Today, due to technological advances, we can find many different types and welding processes.
Although some are simple and can be carried out in any house, other welding processes are very complex. They can only be carried out under exceptional conditions and situations.
Unfortunately, there is no single welding process suitable for all applications, so let’s start with an overview of the basic processes and highlight each’s capabilities and advantages.
Also, if we talk about the types of welding that can be carried out in any home or small workshop, we can distinguish four welding types.
Each process has its own benefits and limitations and is better suited to certain applications.
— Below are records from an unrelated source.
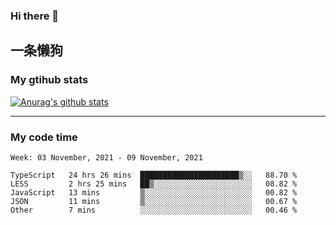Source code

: ### Hi there 👋

## 一条懒狗
<!--
**kiss-me-quickly/kiss-me-quickly** is a ✨ _special_ ✨ repository because its `README.md` (this file) appears on your GitHub profile.

Here are some ideas to get you started:

- 🔭 I’m currently working on ...
- 🌱 I’m currently learning ...
- 👯 I’m looking to collaborate on ...
- 🤔 I’m looking for help with ...
- 💬 Ask me about ...
- 📫 How to reach me: ...
- 😄 Pronouns: ...
- ⚡ Fun fact: ...
-->


### My gtihub stats

[![Anurag's github stats](https://github-readme-stats.vercel.app/api?username=kiss-me-quickly)](https://github.com/anuraghazra/github-readme-stats)

***

### My code time

<!--START_SECTION:waka-->
```text
Week: 03 November, 2021 - 09 November, 2021

TypeScript   24 hrs 26 mins  ██████████████████████▒░░   88.70 % 
LESS         2 hrs 25 mins   ██▒░░░░░░░░░░░░░░░░░░░░░░   08.82 % 
JavaScript   13 mins         ▒░░░░░░░░░░░░░░░░░░░░░░░░   00.82 % 
JSON         11 mins         ▒░░░░░░░░░░░░░░░░░░░░░░░░   00.67 % 
Other        7 mins          ░░░░░░░░░░░░░░░░░░░░░░░░░   00.46 % 
```
<!--END_SECTION:waka-->
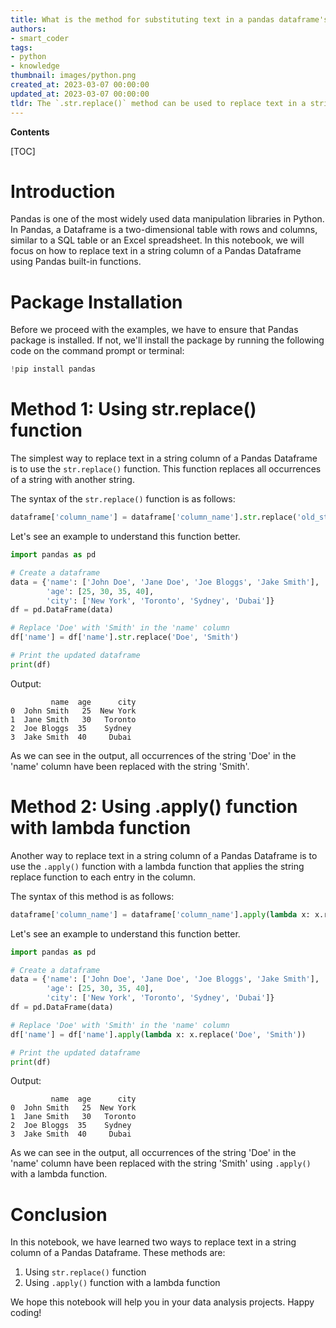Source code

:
 ```yaml
---
title: What is the method for substituting text in a pandas dataframe's string column?
authors:
- smart_coder
tags:
- python
- knowledge
thumbnail: images/python.png
created_at: 2023-03-07 00:00:00
updated_at: 2023-03-07 00:00:00
tldr: The `.str.replace()` method can be used to replace text in a string column of a Pandas dataframe in Python.
---
```


**Contents**

[TOC]

# Introduction

Pandas is one of the most widely used data manipulation libraries in Python. In Pandas, a Dataframe is a two-dimensional table with rows and columns, similar to a SQL table or an Excel spreadsheet. In this notebook, we will focus on how to replace text in a string column of a Pandas Dataframe using Pandas built-in functions.

# Package Installation

Before we proceed with the examples, we have to ensure that Pandas package is installed. If not, we'll install the package by running the following code on the command prompt or terminal:

```python
!pip install pandas
```

# Method 1: Using str.replace() function

The simplest way to replace text in a string column of a Pandas Dataframe is to use the `str.replace()` function. This function replaces all occurrences of a string with another string.

The syntax of the `str.replace()` function is as follows:

```python
dataframe['column_name'] = dataframe['column_name'].str.replace('old_string', 'new_string')
```

Let's see an example to understand this function better.

```python
import pandas as pd

# Create a dataframe
data = {'name': ['John Doe', 'Jane Doe', 'Joe Bloggs', 'Jake Smith'],
        'age': [25, 30, 35, 40],
        'city': ['New York', 'Toronto', 'Sydney', 'Dubai']}
df = pd.DataFrame(data)

# Replace 'Doe' with 'Smith' in the 'name' column
df['name'] = df['name'].str.replace('Doe', 'Smith')

# Print the updated dataframe
print(df)
```

Output:
```
         name  age      city
0  John Smith   25  New York
1  Jane Smith   30   Toronto
2  Joe Bloggs  35    Sydney
3  Jake Smith  40     Dubai
```

As we can see in the output, all occurrences of the string 'Doe' in the 'name' column have been replaced with the string 'Smith'. 

# Method 2: Using .apply() function with lambda function

Another way to replace text in a string column of a Pandas Dataframe is to use the `.apply()` function with a lambda function that applies the string replace function to each entry in the column.

The syntax of this method is as follows:

```python
dataframe['column_name'] = dataframe['column_name'].apply(lambda x: x.replace('old_string', 'new_string'))
```

Let's see an example to understand this function better.

```python
import pandas as pd

# Create a dataframe
data = {'name': ['John Doe', 'Jane Doe', 'Joe Bloggs', 'Jake Smith'],
        'age': [25, 30, 35, 40],
        'city': ['New York', 'Toronto', 'Sydney', 'Dubai']}
df = pd.DataFrame(data)

# Replace 'Doe' with 'Smith' in the 'name' column
df['name'] = df['name'].apply(lambda x: x.replace('Doe', 'Smith'))

# Print the updated dataframe
print(df)
```

Output:
```
         name  age      city
0  John Smith   25  New York
1  Jane Smith   30   Toronto
2  Joe Bloggs  35    Sydney
3  Jake Smith  40     Dubai
```

As we can see in the output, all occurrences of the string 'Doe' in the 'name' column have been replaced with the string 'Smith' using `.apply()` with a lambda function.

# Conclusion

In this notebook, we have learned two ways to replace text in a string column of a Pandas Dataframe. These methods are:

1. Using `str.replace()` function
2. Using `.apply()` function with a lambda function 

We hope this notebook will help you in your data analysis projects. Happy coding!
No process works for everything.
These are the most common processes:
- MIG / GMAW welding
- TIG / GTAW welding
- Welding with electrode / SMAW
- Arc welding or molten flow
Other types of welding, but much more precise and not so common, are micro soldering, seam welding, ultrasonic welding, hermetic welding, projection welding, orbital welding, precision, and resistance welding.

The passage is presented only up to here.